How adult children can successfully navigate their parents’ divorce
Whatever the circumstances of your parent’s split, it can be a tricky situation to manage. Here are some tips from mental health experts that can help.
- “Be neutral like Switzerland unless you really feel one parent is to blame as in the case of cheating, physical or emotional abuse,” advises Dr. Hafeez. “Otherwise, state upfront to both parents in their presence that you will be there for support but that you will not be caught in the middle as a referee.”
- Children should plan on inviting both parents to family events so that one parent doesn’t feel excluded. But make sure you let them know that they are both invited, especially if the divorce is too new to have them be in the same room together, says Dr. Hafeez.
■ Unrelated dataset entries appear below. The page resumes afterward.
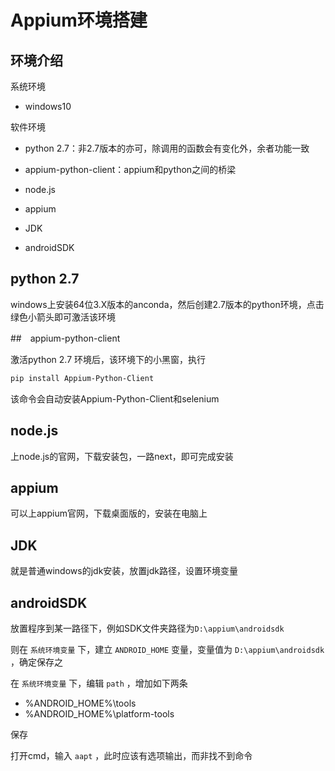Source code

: # Appium环境搭建

## 环境介绍

系统环境
* windows10

软件环境

* python 2.7：非2.7版本的亦可，除调用的函数会有变化外，余者功能一致
* appium-python-client：appium和python之间的桥梁

* node.js
* appium

* JDK
* androidSDK

## python 2.7

windows上安装64位3.X版本的anconda，然后创建2.7版本的python环境，点击绿色小箭头即可激活该环境

##　appium-python-client

激活python 2.7 环境后，该环境下的小黑窗，执行

``` sh
pip install Appium-Python-Client
```
该命令会自动安装Appium-Python-Client和selenium

## node.js

上node.js的官网，下载安装包，一路next，即可完成安装

## appium

可以上appium官网，下载桌面版的，安装在电脑上

## JDK

就是普通windows的jdk安装，放置jdk路径，设置环境变量

## androidSDK

放置程序到某一路径下，例如SDK文件夹路径为`D:\appium\androidsdk`

则在 `系统环境变量` 下，建立 `ANDROID_HOME` 变量，变量值为 `D:\appium\androidsdk` ，确定保存之

在 `系统环境变量` 下，编辑 `path` ，增加如下两条

* %ANDROID_HOME%\tools
* %ANDROID_HOME%\platform-tools

保存

打开cmd，输入 `aapt` ，此时应该有选项输出，而非找不到命令
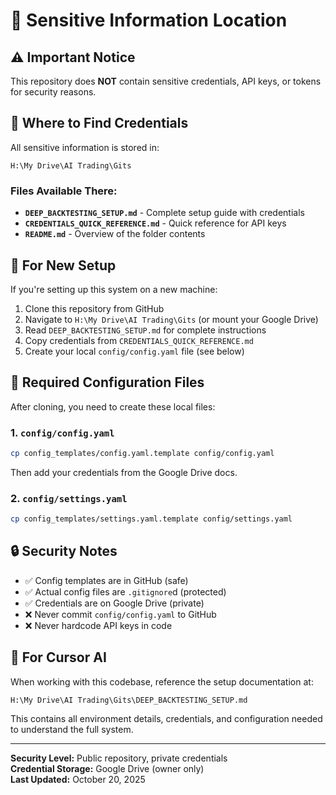# 🔐 Sensitive Information Location

## ⚠️ Important Notice

This repository does **NOT** contain sensitive credentials, API keys, or tokens for security reasons.

## 📍 Where to Find Credentials

All sensitive information is stored in:

```
H:\My Drive\AI Trading\Gits
```

### Files Available There:
- **`DEEP_BACKTESTING_SETUP.md`** - Complete setup guide with credentials
- **`CREDENTIALS_QUICK_REFERENCE.md`** - Quick reference for API keys
- **`README.md`** - Overview of the folder contents

## 🎯 For New Setup

If you're setting up this system on a new machine:

1. Clone this repository from GitHub
2. Navigate to `H:\My Drive\AI Trading\Gits` (or mount your Google Drive)
3. Read `DEEP_BACKTESTING_SETUP.md` for complete instructions
4. Copy credentials from `CREDENTIALS_QUICK_REFERENCE.md`
5. Create your local `config/config.yaml` file (see below)

## 📝 Required Configuration Files

After cloning, you need to create these local files:

### 1. `config/config.yaml`
```bash
cp config_templates/config.yaml.template config/config.yaml
```
Then add your credentials from the Google Drive docs.

### 2. `config/settings.yaml`
```bash
cp config_templates/settings.yaml.template config/settings.yaml
```

## 🔒 Security Notes

- ✅ Config templates are in GitHub (safe)
- ✅ Actual config files are `.gitignore`d (protected)
- ✅ Credentials are on Google Drive (private)
- ❌ Never commit `config/config.yaml` to GitHub
- ❌ Never hardcode API keys in code

## 🤖 For Cursor AI

When working with this codebase, reference the setup documentation at:
```
H:\My Drive\AI Trading\Gits\DEEP_BACKTESTING_SETUP.md
```

This contains all environment details, credentials, and configuration needed to understand the full system.

---

**Security Level:** Public repository, private credentials  
**Credential Storage:** Google Drive (owner only)  
**Last Updated:** October 20, 2025

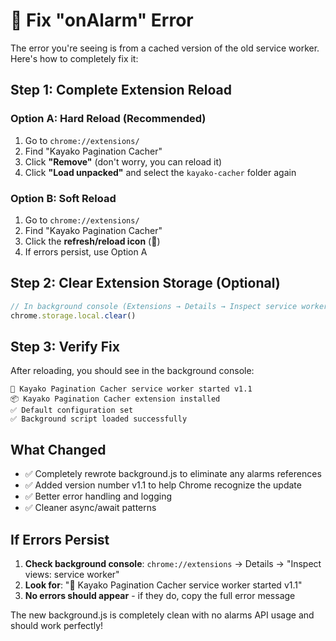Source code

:# 🔧 Fix "onAlarm" Error

The error you're seeing is from a cached version of the old service worker. Here's how to completely fix it:

## Step 1: Complete Extension Reload

### Option A: Hard Reload (Recommended)
1. Go to `chrome://extensions/`
2. Find "Kayako Pagination Cacher"
3. Click **"Remove"** (don't worry, you can reload it)
4. Click **"Load unpacked"** and select the `kayako-cacher` folder again

### Option B: Soft Reload
1. Go to `chrome://extensions/`
2. Find "Kayako Pagination Cacher" 
3. Click the **refresh/reload icon** (🔄)
4. If errors persist, use Option A

## Step 2: Clear Extension Storage (Optional)
```javascript
// In background console (Extensions → Details → Inspect service worker):
chrome.storage.local.clear()
```

## Step 3: Verify Fix
After reloading, you should see in the background console:
```
🚀 Kayako Pagination Cacher service worker started v1.1
📦 Kayako Pagination Cacher extension installed  
✅ Default configuration set
✅ Background script loaded successfully
```

## What Changed
- ✅ Completely rewrote background.js to eliminate any alarms references
- ✅ Added version number v1.1 to help Chrome recognize the update
- ✅ Better error handling and logging
- ✅ Cleaner async/await patterns

## If Errors Persist
1. **Check background console**: `chrome://extensions` → Details → "Inspect views: service worker"
2. **Look for**: "🚀 Kayako Pagination Cacher service worker started v1.1" 
3. **No errors should appear** - if they do, copy the full error message

The new background.js is completely clean with no alarms API usage and should work perfectly!
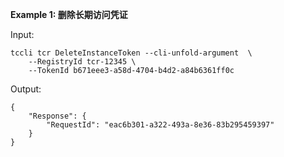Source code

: **Example 1: 删除长期访问凭证**



Input: 

```
tccli tcr DeleteInstanceToken --cli-unfold-argument  \
    --RegistryId tcr-12345 \
    --TokenId b671eee3-a58d-4704-b4d2-a84b6361ff0c
```

Output: 
```
{
    "Response": {
        "RequestId": "eac6b301-a322-493a-8e36-83b295459397"
    }
}
```

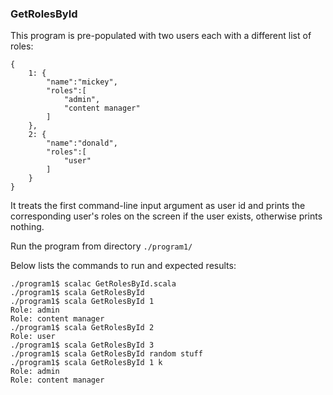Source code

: ### GetRolesById
This program is pre-populated with two users each with a different list of roles: 

```
{
    1: {
        "name":"mickey",
        "roles":[
            "admin",
            "content manager"
        ]
    },
    2: {
        "name":"donald",
        "roles":[
            "user"
        ]
    }
}
```

It treats the first command-line input argument as user id and prints the corresponding user's roles on the screen if the user exists, otherwise prints nothing.

Run the program from directory `./program1/`

Below lists the commands to run and expected results:

```
./program1$ scalac GetRolesById.scala 
./program1$ scala GetRolesById
./program1$ scala GetRolesById 1
Role: admin
Role: content manager
./program1$ scala GetRolesById 2
Role: user
./program1$ scala GetRolesById 3
./program1$ scala GetRolesById random stuff
./program1$ scala GetRolesById 1 k
Role: admin
Role: content manager
```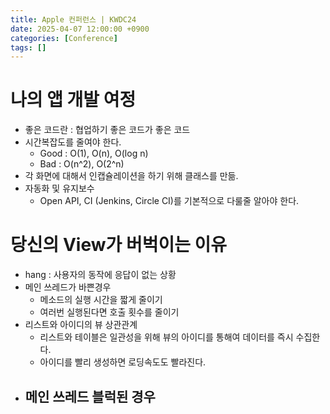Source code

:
 ```yaml
---
title: Apple 컨퍼런스 | KWDC24 
date: 2025-04-07 12:00:00 +0900
categories: [Conference]
tags: []
---
```


# 나의 앱 개발 여정

- 좋은 코드란 : 협업하기 좋은 코드가 좋은 코드
- 시간복잡도를 줄여야 한다.
    - Good : O(1), O(n), O(log n)
    - Bad : O(n^2), O(2^n)
- 각 화면에 대해서 인캡슐레이션을 하기 위해 클래스를 만듦.
- 자동화 및 유지보수
    - Open API, CI (Jenkins, Circle CI)를 기본적으로 다룰줄 알아야 한다.

# 당신의 View가 버벅이는 이유

- hang : 사용자의 동작에 응답이 없는 상황
- 메인 쓰레드가 바쁜경우
    - 메소드의 실행 시간을 짧게 줄이기
    - 여러번 실행된다면 호출 횟수를 줄이기
- 리스트와 아이디의 뷰 상관관계
    - 리스트와 테이블은 일관성을 위해 뷰의 아이디를 통해여 데이터를 즉시 수집한다.
    - 아이디를 빨리 생성하면 로딩속도도 빨라진다.
- 메인 쓰레드 블럭된 경우
  - 
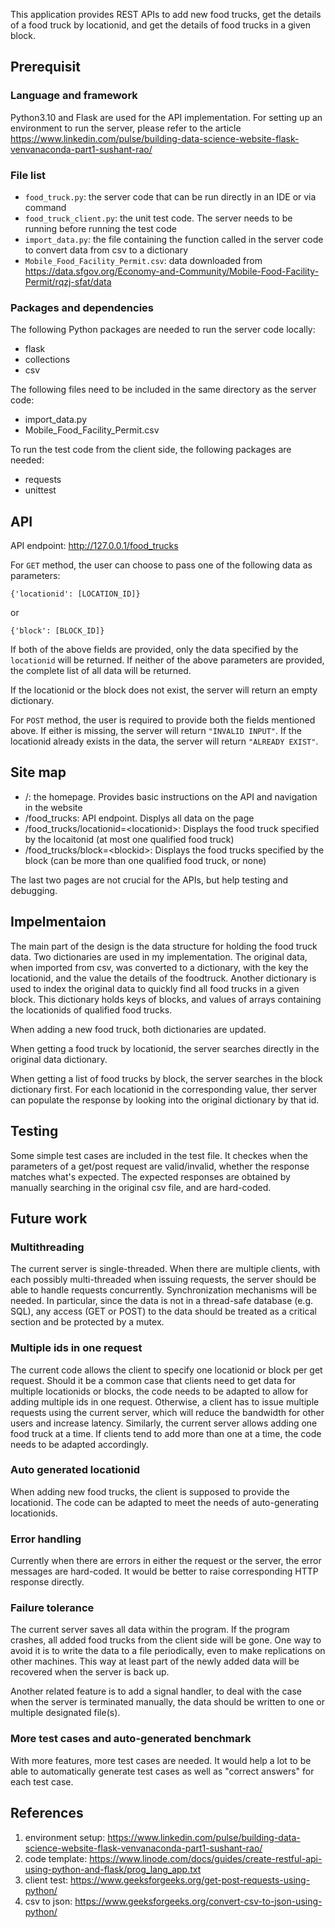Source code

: This application provides REST APIs to add new food trucks, get the details of a food truck by locationid, and get the details of food trucks in a given block.

## Prerequisit
### Language and framework

Python3.10 and Flask are used for the API implementation. For setting up an environment to run the server, please refer to the article https://www.linkedin.com/pulse/building-data-science-website-flask-venvanaconda-part1-sushant-rao/

### File list
* `food_truck.py`: the server code that can be run directly in an IDE or via command
* `food_truck_client.py`: the unit test code. The server needs to be running before running the test code
* `import_data.py`: the file containing the function called in the server code to convert data from csv to a dictionary
* `Mobile_Food_Facility_Permit.csv`: data downloaded from https://data.sfgov.org/Economy-and-Community/Mobile-Food-Facility-Permit/rqzj-sfat/data

### Packages and dependencies
The following Python packages are needed to run the server code locally:
* flask
* collections
* csv

The following files need to be included in the same directory as the server code:
* import_data.py
* Mobile_Food_Facility_Permit.csv

To run the test code from the client side, the following packages are needed:
* requests
* unittest

## API
API endpoint: http://127.0.0.1/food_trucks

For `GET` method, the user can choose to pass one of the following data as parameters:
```
{'locationid': [LOCATION_ID]}
```
or
```
{'block': [BLOCK_ID]}
```
If both of the above fields are provided, only the data specified by the `locationid` will be returned. If neither of the above parameters are provided, the complete list of all data will be returned.

If the locationid or the block does not exist, the server will return an empty dictionary.

For `POST` method, the user is required to provide both the fields mentioned above. If either is missing, the server will return `"INVALID INPUT"`. If the locationid already exists in the data, the server will return `"ALREADY EXIST"`.

## Site map
* /: the homepage. Provides basic instructions on the API and navigation in the website
* /food_trucks: API endpoint. Displys all data on the page
* /food_trucks/locationid=\<locationid\>: Displays the food truck specified by the locaitonid (at most one qualified food truck)
* /food_trucks/block=\<blockid\>: Displays the food trucks specified by the block (can be more than one qualified food truck, or none)

The last two pages are not crucial for the APIs, but help testing and debugging.

## Impelmentaion
The main part of the design is the data structure for holding the food truck data. Two dictionaries are used in my implementation. The original data, when imported from csv, was converted to a dictionary, with the key the locationid, and the value the details of the foodtruck. Another dictionary is used to index the original data to quickly find all food trucks in a given block. This dictionary holds keys of blocks, and values of arrays containing the locationids of qualified food trucks.

When adding a new food truck, both dictionaries are updated.

When getting a food truck by locationid, the server searches directly in the original data dictionary.

When getting a list of food trucks by block, the server searches in the block dictionary first. For each locationid in the corresponding value, ther server can populate the response by looking into the original dictionary by that id.

## Testing
Some simple test cases are included in the test file. It checkes when the parameters of a get/post request are valid/invalid, whether the response matches what's expected. The expected responses are obtained by manually searching in the original csv file, and are hard-coded. 

## Future work
### Multithreading
The current server is single-threaded. When there are multiple clients, with each possibly multi-threaded when issuing requests, the server should be able to handle requests concurrently. Synchronization mechanisms will be needed. In particular, since the data is not in a thread-safe database (e.g. SQL), any access (GET or POST) to the data should be treated as a critical section and be protected by a mutex.

### Multiple ids in one request
The current code allows the client to specify one locationid or block per get request. Should it be a common case that clients need to get data for multiple locationids or blocks, the code needs to be adapted to allow for adding multiple ids in one request. Otherwise, a client has to issue multiple requests using the current server, which will reduce the bandwidth for other users and increase latency. Similarly, the current server allows adding one food truck at a time. If clients tend to add more than one at a time, the code needs to be adapted accordingly.

### Auto generated locationid
When adding new food trucks, the client is supposed to provide the locationid. The code can be adapted to meet the needs of auto-generating locationids.

### Error handling
Currently when there are errors in either the request or the server, the error messages are hard-coded. It would be better to raise corresponding HTTP response directly.

### Failure tolerance
The current server saves all data within the program. If the program crashes, all added food trucks from the client side will be gone. One way to avoid it is to write the data to a file periodically, even to make replications on other machines. This way at least part of the newly added data will be recovered when the server is back up. 

Another related feature is to add a signal handler, to deal with the case when the server is terminated manually, the data should be written to one or multiple designated file(s).

### More test cases and auto-generated benchmark
With more features, more test cases are needed. It would help a lot to be able to automatically generate test cases as well as "correct answers" for each test case. 

## References
1. environment setup: https://www.linkedin.com/pulse/building-data-science-website-flask-venvanaconda-part1-sushant-rao/
2. code template: https://www.linode.com/docs/guides/create-restful-api-using-python-and-flask/prog_lang_app.txt
3. client test: https://www.geeksforgeeks.org/get-post-requests-using-python/
4. csv to json: https://www.geeksforgeeks.org/convert-csv-to-json-using-python/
- “Be patient with them as they learn to live alone,” suggests Richardson. “Many older adults have not lived on their own in decades, if at all. And the learning curve may be tough.”
- Encourage parents to seek support from their peers and a professional. “Relationships can be difficult to foster in middle age and beyond, but they are one of the greatest predictors of good health and quality of life as you get older,” says Richardson.
- Talk to grandkids about the divorce in and honest and age-appropriate way. “Adult children have the responsibility of not only working through their own feelings, but also the feelings of their children who have only experienced their grandparents as a unit,” says Richardson. Reassure grandkids that both grandparents’ still love them, while being honest about the things that will change like holidays and family celebrations. You can also lay out what special time with each grandparent will look like going forward (think: “grandma is going to pick you up from school on Mondays and play with you and we’ll go to grandpa’s house on Sunday for dinner.”)
- Most importantly, do not let yourself get so involved in your parent’s affairs that you are neglecting yourself, your job or your children. If their split is making you question your own relationship or causing emotional turmoil, try therapy or joining a support group for adult children of divorce.
Every child of a gray divorce that we spoke with had the same sentiment: It doesn’t matter if you’re 8 or 38—when your parents split up, it just sucks. As such, it’s important to give yourself the time and support you need in order to process and heal.
Many adult children also report that their parents’ break-up affected how they view their own relationships, causing them to question or doubt a romantic partnership.
But there may, perhaps, be a bright side to having an adult perspective of your parents’ divorce. Seeing what didn’t work in their marriage can help you do things differently in your own relationship. “That’s the flip side of it, I guess. That I feel like it’s a priority for me to not put my kids through the same thing,” says Dina.